The lot's electronic security gate and camera surveillance system haven't worked in months, and lot workers say 24-hour security guards hired from the Uni-Guard Security Company of Kansas City randomly miss their shifts, giving thieves a free pass to steal cars and equipment. The lot's "Do Not Enter" sign deters stragglers as well as if it read "C'mon In and Don't Leave Empty-Handed!"
Gary Summerskill, a tow-lot crew chief, gets the chills just thinking about what could happen on his shifts at night.
"They drive in and we chase them out," Summerskill says of intruders. "I was driving around the lot the other Tuesday night and I see something out of the corner of my eye, possibly a cat. I go down two rows to cut in and I see two black boys creepin', all hunched over. They see me and I see them, but I'm no hero. I called the cops. I think the guard was there, but they climbed over the fence. About two or three weeks ago, a guy came in and stole a car, drove right out. I could get fired for saying this, but we're a towing company. Do you think the neighborhoods department knows anything about towing?"
A new triple-wide trailer, built on the lot six months ago to replace a smaller office trailer, went without electricity until recently because the city's own Neighborhood and Community Services Department couldn't obtain the proper city building permits. Motorists hoping to reclaim vehicles usually went to the big, empty trailer first, giving them momentary panic attacks about whether anyone was there to help them.
The new office finally opened last week, but the lot's current location -- which accommodates 15,000 cars -- bulges at the fences with unclaimed cars.
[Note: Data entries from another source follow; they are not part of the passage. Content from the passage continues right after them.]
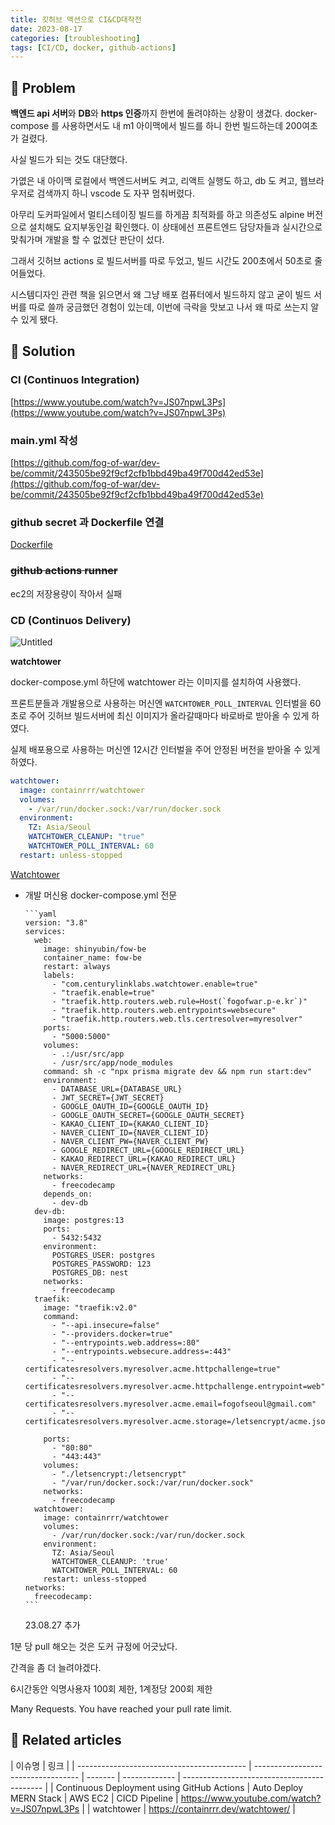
 ```yaml
---
title: 깃허브 액션으로 CI&CD대작전
date: 2023-08-17
categories: [troubleshooting]
tags: [CI/CD, docker, github-actions]
---
```


## 🤔 Problem

**백엔드 api 서버**와 **DB**와 **https 인증**까지 한번에 돌려야하는 상황이 생겼다. docker-compose 를 사용하면서도 내 m1 아이맥에서 빌드를 하니 한번 빌드하는데 200여초가 걸렸다.

사실 빌드가 되는 것도 대단했다.

가엾은 내 아이맥 로컬에서 백엔드서버도 켜고, 리액트 실행도 하고, db 도 켜고, 웹브라우저로 검색까지 하니 vscode 도 자꾸 멈춰버렸다.

아무리 도커파일에서 멀티스테이징 빌드를 하게끔 최적화를 하고 의존성도 alpine 버전으로 설치해도 요지부동인걸 확인했다. 이 상태에선 프론트엔드 담당자들과 실시간으로 맞춰가며 개발을 할 수 없겠단 판단이 섰다.

그래서 깃허브 actions 로 빌드서버를 따로 두었고, 빌드 시간도 200초에서 50초로 줄어들었다.

시스템디자인 관련 책을 읽으면서 왜 그냥 배포 컴퓨터에서 빌드하지 않고 굳이 빌드 서버를 따로 쓸까 궁금했던 경험이 있는데, 이번에 극락을 맛보고 나서 왜 따로 쓰는지 알 수 있게 됐다.

## 🌱 Solution

### CI (Continuos Integration)

[https://www.youtube.com/watch?v=JS07npwL3Ps](https://www.youtube.com/watch?v=JS07npwL3Ps)

### main.yml 작성

[https://github.com/fog-of-war/dev-be/commit/243505be92f9cf2cfb1bbd49ba49f700d42ed53e](https://github.com/fog-of-war/dev-be/commit/243505be92f9cf2cfb1bbd49ba49f700d42ed53e)

### github secret 과 Dockerfile 연결

[Dockerfile](https://github.com/fog-of-war/dev-be/blob/dev/Dockerfile)

### ~~github actions runner~~

ec2의 저장용량이 작아서 실패

### CD (Continuos Delivery)

![Untitled](https://raw.githubusercontent.com/containrrr/watchtower/main/logo.png)

**watchtower**

docker-compose.yml 하단에 watchtower 라는 이미지를 설치하여 사용했다.

프론트분들과 개발용으로 사용하는 머신엔 `WATCHTOWER_POLL_INTERVAL` 인터벌을 60초로 주어 깃허브 빌드서버에 최신 이미지가 올라갈때마다 바로바로 받아올 수 있게 하였다.

실제 배포용으로 사용하는 머신엔 12시간 인터벌을 주어 안정된 버전을 받아올 수 있게 하였다.

```yaml
watchtower:
  image: containrrr/watchtower
  volumes:
    - /var/run/docker.sock:/var/run/docker.sock
  environment:
    TZ: Asia/Seoul
    WATCHTOWER_CLEANUP: "true"
    WATCHTOWER_POLL_INTERVAL: 60
  restart: unless-stopped
```

[Watchtower](https://containrrr.dev/watchtower/)

- 개발 머신용 docker-compose.yml 전문

      ```yaml
      version: "3.8"
      services:
        web:
          image: shinyubin/fow-be
          container_name: fow-be
          restart: always
          labels:
            - "com.centurylinklabs.watchtower.enable=true"
            - "traefik.enable=true"
            - "traefik.http.routers.web.rule=Host(`fogofwar.p-e.kr`)"
            - "traefik.http.routers.web.entrypoints=websecure"
            - "traefik.http.routers.web.tls.certresolver=myresolver"
          ports:
            - "5000:5000"
          volumes:
            - .:/usr/src/app
            - /usr/src/app/node_modules
          command: sh -c "npx prisma migrate dev && npm run start:dev"
          environment:
            - DATABASE_URL={DATABASE_URL}
            - JWT_SECRET={JWT_SECRET}
            - GOOGLE_OAUTH_ID={GOOGLE_OAUTH_ID}
            - GOOGLE_OAUTH_SECRET={GOOGLE_OAUTH_SECRET}
            - KAKAO_CLIENT_ID={KAKAO_CLIENT_ID}
            - NAVER_CLIENT_ID={NAVER_CLIENT_ID}
            - NAVER_CLIENT_PW={NAVER_CLIENT_PW}
            - GOOGLE_REDIRECT_URL={GOOGLE_REDIRECT_URL}
            - KAKAO_REDIRECT_URL={KAKAO_REDIRECT_URL}
            - NAVER_REDIRECT_URL={NAVER_REDIRECT_URL}
          networks:
            - freecodecamp
          depends_on:
            - dev-db
        dev-db:
          image: postgres:13
          ports:
            - 5432:5432
          environment:
            POSTGRES_USER: postgres
            POSTGRES_PASSWORD: 123
            POSTGRES_DB: nest
          networks:
            - freecodecamp
        traefik:
          image: "traefik:v2.0"
          command:
            - "--api.insecure=false"
            - "--providers.docker=true"
            - "--entrypoints.web.address=:80"
            - "--entrypoints.websecure.address=:443"
            - "--certificatesresolvers.myresolver.acme.httpchallenge=true"
            - "--certificatesresolvers.myresolver.acme.httpchallenge.entrypoint=web"
            - "--certificatesresolvers.myresolver.acme.email=fogofseoul@gmail.com"
            - "--certificatesresolvers.myresolver.acme.storage=/letsencrypt/acme.json"

          ports:
            - "80:80"
            - "443:443"
          volumes:
            - "./letsencrypt:/letsencrypt"
            - "/var/run/docker.sock:/var/run/docker.sock"
          networks:
            - freecodecamp
        watchtower:
          image: containrrr/watchtower
          volumes:
            - /var/run/docker.sock:/var/run/docker.sock
          environment:
            TZ: Asia/Seoul
            WATCHTOWER_CLEANUP: 'true'
            WATCHTOWER_POLL_INTERVAL: 60
          restart: unless-stopped
      networks:
        freecodecamp:
      ```

  23.08.27 추가

1분 당 pull 해오는 것은 도커 규정에 어긋났다.

간격을 좀 더 늘려야겠다.

6시간동안 익명사용자 100회 제한, 1계정당 200회 제한

Many Requests. You have reached your pull rate limit.

## 📎 Related articles

| 이슈명                                     | 링크                               |
| ------------------------------------------ | ---------------------------------- | ------- | ------------- | ------------------------------------------- |
| Continuous Deployment using GitHub Actions | Auto Deploy MERN Stack             | AWS EC2 | CICD Pipeline | https://www.youtube.com/watch?v=JS07npwL3Ps |
| watchtower                                 | https://containrrr.dev/watchtower/ |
To make things even worse, lot operators sometimes hold auctions on days when the Royals or Chiefs are playing, when there's no place to park nearby. And inefficient record-keeping and communication between police and lot operators create a backlog of illegally parked and abandoned cars on city streets.
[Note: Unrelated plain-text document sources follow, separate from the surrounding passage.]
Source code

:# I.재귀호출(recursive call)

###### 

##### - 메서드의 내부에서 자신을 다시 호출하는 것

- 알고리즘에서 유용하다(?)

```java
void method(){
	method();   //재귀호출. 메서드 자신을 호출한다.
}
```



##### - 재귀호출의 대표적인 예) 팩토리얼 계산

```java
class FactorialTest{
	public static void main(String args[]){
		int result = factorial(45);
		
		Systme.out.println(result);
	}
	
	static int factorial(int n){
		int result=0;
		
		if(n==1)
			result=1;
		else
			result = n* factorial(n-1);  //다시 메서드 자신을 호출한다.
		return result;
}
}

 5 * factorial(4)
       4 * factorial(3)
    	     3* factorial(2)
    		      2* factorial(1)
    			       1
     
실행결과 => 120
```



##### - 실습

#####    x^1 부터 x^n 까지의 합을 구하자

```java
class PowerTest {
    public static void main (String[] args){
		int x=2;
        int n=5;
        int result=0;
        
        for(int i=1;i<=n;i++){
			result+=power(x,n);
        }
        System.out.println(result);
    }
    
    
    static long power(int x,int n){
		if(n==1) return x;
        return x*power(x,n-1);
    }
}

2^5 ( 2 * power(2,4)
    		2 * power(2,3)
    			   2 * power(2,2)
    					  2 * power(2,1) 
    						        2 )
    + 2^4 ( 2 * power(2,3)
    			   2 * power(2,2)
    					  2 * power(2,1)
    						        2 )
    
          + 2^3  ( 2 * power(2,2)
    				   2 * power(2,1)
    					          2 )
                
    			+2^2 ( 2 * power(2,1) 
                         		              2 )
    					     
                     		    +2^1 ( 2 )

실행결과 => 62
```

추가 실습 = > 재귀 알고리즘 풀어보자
City councilwoman Teresa Loar, who wants towing reform, says the city's "too afraid" to address the issue. "The city does this business very poorly, and we are losing money when we could be making a lot of money for the city. It's the biggest mess I've ever seen in my life. Something is terribly wrong and the city is just as responsible as anyone doing the gouging."
Two years ago, overwhelmed with complaints and lawsuits from car owners and tow operators, Kansas City officials began plotting reform strategies. Right from the start, however, the city's leadership resembled a three-headed chicken with its heads cut off. Last summer, the city demonstrated its own confusion by completing a trio of studies covering tow-related issues and possible improvements.
Is Kansas City's towing situation such a mess that it takes three overlapping reports to wreck-tify it?